* REQUIRED ACTION *
Check each line of the entries for the string "quantum". Report only how many lines have it.

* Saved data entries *
>>

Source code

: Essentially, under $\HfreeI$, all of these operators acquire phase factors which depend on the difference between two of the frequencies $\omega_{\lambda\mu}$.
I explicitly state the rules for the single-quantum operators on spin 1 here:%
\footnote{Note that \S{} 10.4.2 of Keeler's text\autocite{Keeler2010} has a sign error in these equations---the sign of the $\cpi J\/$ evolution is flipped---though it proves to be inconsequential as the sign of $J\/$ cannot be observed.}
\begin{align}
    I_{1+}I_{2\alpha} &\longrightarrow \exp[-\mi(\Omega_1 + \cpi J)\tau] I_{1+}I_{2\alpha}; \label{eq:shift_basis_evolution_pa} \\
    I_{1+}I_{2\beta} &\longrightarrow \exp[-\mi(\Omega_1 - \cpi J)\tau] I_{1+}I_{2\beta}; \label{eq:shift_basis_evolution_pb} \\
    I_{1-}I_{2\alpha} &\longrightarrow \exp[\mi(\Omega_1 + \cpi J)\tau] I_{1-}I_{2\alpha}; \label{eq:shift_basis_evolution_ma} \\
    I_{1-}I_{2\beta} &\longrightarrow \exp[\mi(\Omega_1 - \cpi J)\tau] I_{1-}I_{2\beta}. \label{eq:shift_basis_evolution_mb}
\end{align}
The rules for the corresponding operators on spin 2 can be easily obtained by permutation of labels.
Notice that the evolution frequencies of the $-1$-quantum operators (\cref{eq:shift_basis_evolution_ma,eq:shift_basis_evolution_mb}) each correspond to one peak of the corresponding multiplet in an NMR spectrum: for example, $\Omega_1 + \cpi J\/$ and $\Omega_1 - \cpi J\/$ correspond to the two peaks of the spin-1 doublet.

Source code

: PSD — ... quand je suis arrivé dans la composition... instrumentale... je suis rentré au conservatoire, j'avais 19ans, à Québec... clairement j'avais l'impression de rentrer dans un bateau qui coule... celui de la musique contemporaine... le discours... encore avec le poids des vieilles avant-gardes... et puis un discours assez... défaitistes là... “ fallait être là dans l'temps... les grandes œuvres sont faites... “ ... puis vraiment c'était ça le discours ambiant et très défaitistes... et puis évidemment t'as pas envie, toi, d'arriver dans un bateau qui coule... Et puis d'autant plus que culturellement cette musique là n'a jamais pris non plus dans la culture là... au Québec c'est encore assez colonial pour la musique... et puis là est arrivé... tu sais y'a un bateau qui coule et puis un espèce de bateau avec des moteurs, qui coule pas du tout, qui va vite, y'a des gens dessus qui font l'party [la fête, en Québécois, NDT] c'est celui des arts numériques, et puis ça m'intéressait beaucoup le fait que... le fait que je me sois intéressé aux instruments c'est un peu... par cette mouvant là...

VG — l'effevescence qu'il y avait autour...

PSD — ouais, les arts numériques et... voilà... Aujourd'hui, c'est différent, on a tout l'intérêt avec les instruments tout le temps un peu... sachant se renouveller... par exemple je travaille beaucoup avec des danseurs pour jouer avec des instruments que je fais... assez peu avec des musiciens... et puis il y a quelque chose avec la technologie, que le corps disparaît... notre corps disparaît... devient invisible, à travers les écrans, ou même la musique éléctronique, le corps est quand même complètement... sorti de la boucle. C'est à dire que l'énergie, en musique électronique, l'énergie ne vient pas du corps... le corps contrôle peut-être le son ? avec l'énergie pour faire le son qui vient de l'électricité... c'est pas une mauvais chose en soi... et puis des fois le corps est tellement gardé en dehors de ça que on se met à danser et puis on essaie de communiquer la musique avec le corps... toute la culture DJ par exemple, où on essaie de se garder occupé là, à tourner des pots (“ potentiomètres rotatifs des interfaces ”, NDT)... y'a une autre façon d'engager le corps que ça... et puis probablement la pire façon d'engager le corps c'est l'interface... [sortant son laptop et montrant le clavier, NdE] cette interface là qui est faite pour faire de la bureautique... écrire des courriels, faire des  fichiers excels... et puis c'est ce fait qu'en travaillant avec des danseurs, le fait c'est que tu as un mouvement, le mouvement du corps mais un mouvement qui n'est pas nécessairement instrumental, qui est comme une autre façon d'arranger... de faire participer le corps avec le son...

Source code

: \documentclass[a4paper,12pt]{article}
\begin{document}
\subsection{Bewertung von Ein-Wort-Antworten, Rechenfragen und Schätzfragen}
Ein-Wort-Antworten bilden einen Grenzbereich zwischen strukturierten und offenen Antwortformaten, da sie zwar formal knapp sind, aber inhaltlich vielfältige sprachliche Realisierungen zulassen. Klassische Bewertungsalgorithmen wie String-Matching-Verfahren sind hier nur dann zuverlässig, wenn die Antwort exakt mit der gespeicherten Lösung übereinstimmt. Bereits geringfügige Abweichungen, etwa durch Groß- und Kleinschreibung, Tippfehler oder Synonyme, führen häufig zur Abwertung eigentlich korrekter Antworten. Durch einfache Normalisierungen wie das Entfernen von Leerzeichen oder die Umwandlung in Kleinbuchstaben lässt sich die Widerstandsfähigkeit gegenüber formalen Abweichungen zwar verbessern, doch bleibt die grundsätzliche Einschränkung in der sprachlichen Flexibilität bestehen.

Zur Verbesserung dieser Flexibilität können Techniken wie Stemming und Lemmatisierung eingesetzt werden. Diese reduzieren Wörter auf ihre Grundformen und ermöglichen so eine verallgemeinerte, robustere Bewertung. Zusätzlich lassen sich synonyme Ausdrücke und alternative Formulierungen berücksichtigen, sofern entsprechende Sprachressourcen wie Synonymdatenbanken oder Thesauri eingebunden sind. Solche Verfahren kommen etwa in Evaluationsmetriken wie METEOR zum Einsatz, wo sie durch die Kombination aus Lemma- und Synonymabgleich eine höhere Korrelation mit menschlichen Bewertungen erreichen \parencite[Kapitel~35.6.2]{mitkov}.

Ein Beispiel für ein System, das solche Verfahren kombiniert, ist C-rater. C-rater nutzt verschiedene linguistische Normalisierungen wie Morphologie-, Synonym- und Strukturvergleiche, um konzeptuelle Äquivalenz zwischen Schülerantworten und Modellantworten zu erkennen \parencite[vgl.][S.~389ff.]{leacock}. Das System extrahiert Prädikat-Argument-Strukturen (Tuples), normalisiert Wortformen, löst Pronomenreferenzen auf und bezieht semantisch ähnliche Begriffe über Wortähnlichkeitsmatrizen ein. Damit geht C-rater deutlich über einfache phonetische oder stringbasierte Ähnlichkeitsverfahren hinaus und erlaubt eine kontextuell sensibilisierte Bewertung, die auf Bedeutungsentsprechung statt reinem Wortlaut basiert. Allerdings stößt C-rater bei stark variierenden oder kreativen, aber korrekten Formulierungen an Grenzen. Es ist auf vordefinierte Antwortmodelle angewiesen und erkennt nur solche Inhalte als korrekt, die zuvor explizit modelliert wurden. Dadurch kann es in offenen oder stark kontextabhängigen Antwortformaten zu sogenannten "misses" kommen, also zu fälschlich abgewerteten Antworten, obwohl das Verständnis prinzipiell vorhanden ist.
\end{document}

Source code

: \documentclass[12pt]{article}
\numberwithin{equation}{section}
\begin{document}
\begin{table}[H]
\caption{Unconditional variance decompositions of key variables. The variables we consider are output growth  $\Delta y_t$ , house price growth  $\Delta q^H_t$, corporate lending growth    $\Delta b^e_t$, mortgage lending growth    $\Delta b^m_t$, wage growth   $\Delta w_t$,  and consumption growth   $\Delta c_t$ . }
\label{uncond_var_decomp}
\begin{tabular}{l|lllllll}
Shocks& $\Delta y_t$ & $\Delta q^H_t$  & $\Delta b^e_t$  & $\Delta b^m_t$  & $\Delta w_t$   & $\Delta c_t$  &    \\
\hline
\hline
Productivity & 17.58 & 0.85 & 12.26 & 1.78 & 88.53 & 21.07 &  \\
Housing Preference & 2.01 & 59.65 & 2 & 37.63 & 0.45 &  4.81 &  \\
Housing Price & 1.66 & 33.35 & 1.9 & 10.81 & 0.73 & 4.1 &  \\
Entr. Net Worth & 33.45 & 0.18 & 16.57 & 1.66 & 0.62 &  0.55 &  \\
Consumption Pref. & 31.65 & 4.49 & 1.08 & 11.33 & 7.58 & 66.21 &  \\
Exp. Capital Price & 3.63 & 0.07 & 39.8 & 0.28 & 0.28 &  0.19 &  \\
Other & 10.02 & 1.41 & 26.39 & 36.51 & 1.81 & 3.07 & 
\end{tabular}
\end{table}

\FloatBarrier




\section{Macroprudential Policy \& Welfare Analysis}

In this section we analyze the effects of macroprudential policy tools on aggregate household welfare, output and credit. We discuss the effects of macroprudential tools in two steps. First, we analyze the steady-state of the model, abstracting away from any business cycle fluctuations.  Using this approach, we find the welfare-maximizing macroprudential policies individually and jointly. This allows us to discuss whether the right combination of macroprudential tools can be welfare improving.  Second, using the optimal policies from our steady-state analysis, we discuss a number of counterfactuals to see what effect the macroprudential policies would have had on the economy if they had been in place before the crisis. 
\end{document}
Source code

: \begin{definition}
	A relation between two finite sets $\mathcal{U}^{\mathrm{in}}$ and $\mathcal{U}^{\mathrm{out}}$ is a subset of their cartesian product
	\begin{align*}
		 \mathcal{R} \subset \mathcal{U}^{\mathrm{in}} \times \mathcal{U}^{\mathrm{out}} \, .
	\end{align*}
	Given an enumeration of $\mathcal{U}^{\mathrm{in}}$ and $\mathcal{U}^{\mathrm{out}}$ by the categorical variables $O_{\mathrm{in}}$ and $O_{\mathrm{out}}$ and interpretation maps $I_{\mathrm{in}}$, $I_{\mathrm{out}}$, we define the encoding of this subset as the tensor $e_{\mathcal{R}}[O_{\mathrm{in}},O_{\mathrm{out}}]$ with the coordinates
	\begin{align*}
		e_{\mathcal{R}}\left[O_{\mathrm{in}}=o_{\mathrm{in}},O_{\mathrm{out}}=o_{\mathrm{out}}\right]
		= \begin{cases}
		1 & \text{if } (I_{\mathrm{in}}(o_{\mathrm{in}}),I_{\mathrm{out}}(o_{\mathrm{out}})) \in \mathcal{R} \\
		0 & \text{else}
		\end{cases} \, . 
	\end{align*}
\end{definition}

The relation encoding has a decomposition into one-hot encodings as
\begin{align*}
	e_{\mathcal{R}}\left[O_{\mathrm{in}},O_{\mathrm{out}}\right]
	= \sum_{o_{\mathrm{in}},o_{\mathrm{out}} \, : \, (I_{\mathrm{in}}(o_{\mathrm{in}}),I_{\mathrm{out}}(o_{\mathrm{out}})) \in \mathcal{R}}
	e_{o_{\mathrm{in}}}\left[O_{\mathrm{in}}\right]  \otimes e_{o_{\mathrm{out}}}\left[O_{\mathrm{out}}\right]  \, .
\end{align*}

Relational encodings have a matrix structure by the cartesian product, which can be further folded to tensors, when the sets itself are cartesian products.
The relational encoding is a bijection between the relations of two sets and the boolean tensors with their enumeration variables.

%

<<

* TASK ANSWER *
2